Loudness and Metering
It is very important to understand how and why this has come about and what affects the measurement. In the end, we all want to achieve the specs we have to adhere to and get a good sounding mix. For that, we need to understand the philosophy behind these measurements. We will then proceed to take that information of metering and loudness, and apply that into mixing techniques. Please note that the techniques that I will be talking about are not rules, but guidelines. It is important to understand the philosophy behind that thought.
What Is Loudness?
Loudness is the characteristic of a sound that is primarily a psychological correlate of physical strength (amplitude). More formally, it is defined as “that attribute of auditory sensation in terms of which sounds can be ordered on a scale extending from quiet to loud” This is the definition.
- It is relative.
- Not just peak level.
- Multiple factors affect it.
But in reality, it is something that is relative and dependent from person to person. Loudness is not just peak level and that is very important to know. Because if it were, a horse footstep would be louder than a scream, and we all know that isn’t the case. We will come into that shortly and you will see that peak normalisation and loudness normalisation can achieve different results. It is User judged. But, for measurements, we must be able to assign a number to this.

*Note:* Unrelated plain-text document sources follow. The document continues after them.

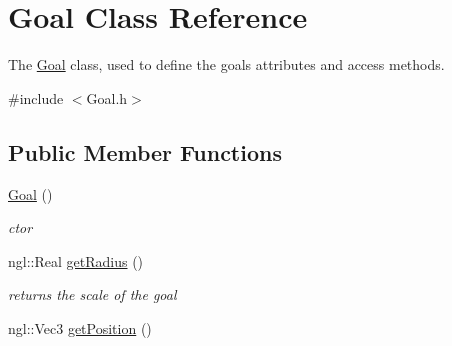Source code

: \hypertarget{class_goal}{}\section{Goal Class Reference}
\label{class_goal}


The \hyperlink{class_goal}{Goal} class, used to define the goal\textquotesingle{}s attributes and access methods.  




{\ttfamily \#include $<$Goal.\+h$>$}

\subsection*{Public Member Functions}
\begin{DoxyCompactItemize}
\item 
\hypertarget{class_goal_aef5013c9bf548e51178f58da869d508a}{}\hyperlink{class_goal_aef5013c9bf548e51178f58da869d508a}{Goal} ()\label{class_goal_aef5013c9bf548e51178f58da869d508a}

\begin{DoxyCompactList}\small\item\em ctor \end{DoxyCompactList}\item 
\hypertarget{class_goal_a41b52fb4aed63337a5894f986b8c40ee}{}ngl\+::\+Real \hyperlink{class_goal_a41b52fb4aed63337a5894f986b8c40ee}{get\+Radius} ()\label{class_goal_a41b52fb4aed63337a5894f986b8c40ee}

\begin{DoxyCompactList}\small\item\em returns the scale of the goal \end{DoxyCompactList}\item 
\hypertarget{class_goal_a638ba69f64454e4020b6de63f5ed48eb}{}ngl\+::\+Vec3 \hyperlink{class_goal_a638ba69f64454e4020b6de63f5ed48eb}{get\+Position} ()\label{class_goal_a638ba69f64454e4020b6de63f5ed48eb}


\end{DoxyCompactItemize}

So, Loudness is relative and very subjective. In fact, there are variations that exist called BLV (Between Listener Variable) that includes some factors like age group, culture, gender, etc. and WLV (Within Listener Variable) that depends on Mood, focus on the material, etc. There is also variation in reproduction equipment, but we are not considering that now. If you watch a movie after listening to a concert, the movie may not be that loud. And this is also something that must be kept in mind when it comes to ear fatigue. Of course, if you’ve watched Gordon Ramsay in Hells Kitchen, you would know that it also varies from person to person. So, how does our ear translate the sound that we hear?
Fletcher Munson Curve and our brain
This is the Fletcher Munson Curve. It is a representation of the loudness and our sensitivity to frequency. Yes. Frequency does affect our perception of how loud a material is. (Remember that loudness is subjective?) This graph shows the original Fletcher-Munson curve in blue and the modified ISO 226-2003 curve in red. You can see that over time, we have become less sensitive to the same frequency. The Fletcher-Munson curve was made in the 1930s. So that means we have developed a differential hearing.
What is interesting is if we inverse the graph, we get the EQ curve that is in our brain. (Edit: Not that this is something applied in our mind, but just to represent how the response towards frequencies is. Thanks t0 Stefano Campello for the constructive feedback on this.) And looking at that you can see an obvious bump in the upper mid frequencies around 2k to 8k. So, translating this into a mix and number is interesting. It means that the more these frequencies exist in a given program or material, the louder it will be. It also shows us the sensitivity we have as the signals are increased in levels. So, one of the things we can deduce for ourself as a mixer from what the graph shows and subsequently the plot on which the Loudness calculation is based on, shows us is how to achieve a good mix based on overall frequency distribution in a program. So what affects our perception of loudness?
We now know that frequency affects us. Our monitoring level in the studio is also an important factor because if we are monitoring the wrong levels, it means that according to the Fletcher-Munson curve earlier, the response of our ears is different for the same frequency at different levels. So, while the meters may show something, we may mix according to something completely different to our hearing. Time is another factor that affects us as it is directly related to ear fatigue. It can be noticed if you hear people talking among themselves after a Rock Concert. They can be seen talking louder even if there is no external noise factors. The Meter scale is something we need to understand to best deliver the mix we need to. If we don’t know what we are reading and how it is affected, then the mix becomes difficult. Standards is a very debated thing. There are various standards for different broadcasters. This is something that affects the end delivery to the consumer. This variation may not always be extreme in cases though. That being said, Loudness though relative has a number for measurement. There are some terms we need to become familiar with. But there is one more concept we need to be aware of.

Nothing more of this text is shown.